Political Involvement and Loyalty to the Party

China's party-army relations since 1949 have presented a continuous paradox. On one hand, the military leaders were deeply involved in intra-party conflicts, colluding or cooperating with their civilian colleagues for political power and policy influence. On the other hand, even at the peak of its political power, the People's Liberation Army (PLA) was never able to overthrow the party leadership.1 Instead, it displayed remarkable discipline and loyalty to the party regime. Two fundamental questions thus arise: What caused the PLA to become so involved in party politics, and what prevented it from taking over?
The PLA's involvement in politics has been evident in every key political crisis since the founding of the People's Republic of China (PRC). The first such crisis came in 1953, during a major power redistribution in the leadership, which ended with the purge of the "Gao-Rao Antiparty Clique." Gao and Rao were senior political-military leaders with substantial power in their respective military and administrative regions. Soon after they were transferred to the central leadership in Beijing, they were accused of trying to usurp power on the top level. We now know that they did not act alone. Among their chief supporters were some of the highest-ranking commanders of the communist army. It was remarkable that the party center was able to purge Gao and Rao without causing any significant disturbances in the military ranks. This was the first case of intraparty conflict that ended with a majority of the military elite yielding to the central party authority.
The next major leadership conflict occurred in 1959. At a series of Politburo meetings known as the Lushan Conference, Defense Minister Peng Dehuai took the lead in criticizing Mao's economic policies known under the rubric of the Great Leap Forward. Initially, a majority of the party elite shared Peng's views. Yet when the party center headed by Mao Zedong, Liu Shaoqi, and Zhou Enlai decided to suppress the critics, the opposition collapsed. Peng was subsequently dismissed, together with his chief of general staff and other military and civilian associates. Again the central authority of the party had prevailed. However, the seeds of division were deeply planted, and the Peng case later would reemerge, triggering the biggest political turmoil in the PRC's history, during the Cultural Revolution.
The PLA played a leading role throughout the Cultural Revolution.

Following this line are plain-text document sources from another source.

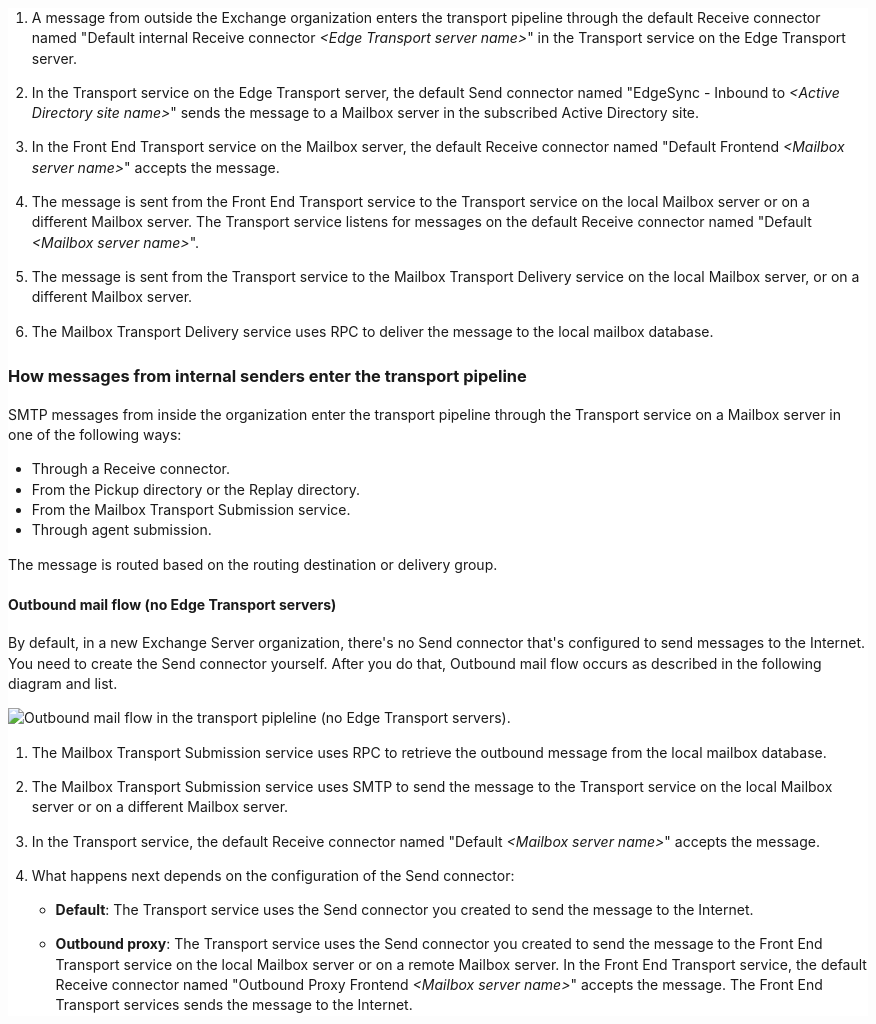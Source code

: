 1. A message from outside the Exchange organization enters the transport pipeline through the default Receive connector named "Default internal Receive connector _\<Edge Transport server name\>_" in the Transport service on the Edge Transport server.

2. In the Transport service on the Edge Transport server, the default Send connector named "EdgeSync - Inbound to _\<Active Directory site name\>_" sends the message to a Mailbox server in the subscribed Active Directory site.

3. In the Front End Transport service on the Mailbox server, the default Receive connector named "Default Frontend _\<Mailbox server name\>_" accepts the message.

4. The message is sent from the Front End Transport service to the Transport service on the local Mailbox server or on a different Mailbox server. The Transport service listens for messages on the default Receive connector named "Default _\<Mailbox server name\>_".

5. The message is sent from the Transport service to the Mailbox Transport Delivery service on the local Mailbox server, or on a different Mailbox server.

6. The Mailbox Transport Delivery service uses RPC to deliver the message to the local mailbox database.

### How messages from internal senders enter the transport pipeline

SMTP messages from inside the organization enter the transport pipeline through the Transport service on a Mailbox server in one of the following ways:

- Through a Receive connector.
- From the Pickup directory or the Replay directory.
- From the Mailbox Transport Submission service.
- Through agent submission.

The message is routed based on the routing destination or delivery group.

#### Outbound mail flow (no Edge Transport servers)

By default, in a new Exchange Server organization, there's no Send connector that's configured to send messages to the Internet. You need to create the Send connector yourself. After you do that, Outbound mail flow occurs as described in the following diagram and list.

![Outbound mail flow in the transport pipleline (no Edge Transport servers).](../media/a672122e-435c-4e81-bd03-8f1643829e59.png)

1. The Mailbox Transport Submission service uses RPC to retrieve the outbound message from the local mailbox database.

2. The Mailbox Transport Submission service uses SMTP to send the message to the Transport service on the local Mailbox server or on a different Mailbox server.

3. In the Transport service, the default Receive connector named "Default _\<Mailbox server name\>_" accepts the message.

4. What happens next depends on the configuration of the Send connector:

   - **Default**: The Transport service uses the Send connector you created to send the message to the Internet.

   - **Outbound proxy**: The Transport service uses the Send connector you created to send the message to the Front End Transport service on the local Mailbox server or on a remote Mailbox server. In the Front End Transport service, the default Receive connector named "Outbound Proxy Frontend _\<Mailbox server name\>_" accepts the message. The Front End Transport services sends the message to the Internet.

With military support led by Lin Biao, Mao was able to overrule the majority of the party leadership in 1966, turning the nation drastically to the left. Yet when the Maoist Red Guards tried to seize power from party and government organizations in 1967, a majority of the local PLA collaborated with their civilian colleagues to suppress the young rebels in spite of Mao's personal blessings to their revolutionary radicalism. This powerful resistance forced Mao to back off from his original plan to reshuffle the entire ruling echelon. Although the PLA acquired substantial political power in both the center and the provinces in the wake of the power seizure campaign, it did not directly challenge the political sovereignty of the party. After the fall of Lin Biao, the military gradually was eased out of party and state apparatuses. This was another example of the party's ultimate control.
The PLA's power and influence had risen with the political star of Lin Biao, reaching its peak at the Ninth Party Congress in 1969. In spite of his enormous stature in the armed forces and the party, however, Lin never attained the party's chairmanship. His alleged coup never materialized. The power struggle between Mao and Lin ended with Lin's death when his military jet crashed under suspicious circumstances in Mongolia, in late 1971. His followers were subsequently purged, and the PLA was reorganized to root out Lin's influence.
In the final succession contest at the end of the Mao era, the military again played a pivotal role. With the majority of PLA leaders supporting the moderate faction of the party, the radical "Gang of Four" was arrested during a palace coup shortly after Mao's death. However, repeating its customary pattern of behavior, the military refrained from using this opportunity to topple the party leadership, even though Mao was by now out of the picture and his successor, Hua Guofeng, was politically vulnerable.
These events display the PLA's behavioral pattern, which combined the praetorian tendency with ultimate submission to party authority. The cases of Gao Gang and Peng Dehuai involved no use of force, yet they represented military participation in political decisionmaking in areas far beyond those of defense and national security. The early stage of the Cultural Revolution was a case of military blackmail of party and state authorities, and it marked a more threatening and more consequential form of military meddling in politics. The military's resistance to the 1967 campaign to seize power was an instance of political involvement by force. It succeeded in reversing Mao's most excessive policies but stopped short of replacing the central party leadership. The 1976 military coup did lead to the replacement of the left-wing party leadership. However, it was carried out in the name of a civilian leader, Hua Guofeng, who took command of the party, state, and military as Mao's hand-picked successor.2 The coup attempt by the Lin group in 1971, if successful, could have led to the establishment of a military regime, which would have meant the highest level of praetorianism. Yet its failure shows that a majority of the PLA officer corps was not ready to rebel against the political authority of the party, despite Lin's powerful influence in both the party and the army. In short, the PLA, although highly active in politics during the Maoist era, never went so far as to supplant the political authority of the party. Its political participation covered all three domains specified by Colton, but stopped at the third mode on Finer's four-mode scale of military intervention.3 It was an ever present, powerful player, but at the same time, one that conceded every time to the final authority of the party leadership.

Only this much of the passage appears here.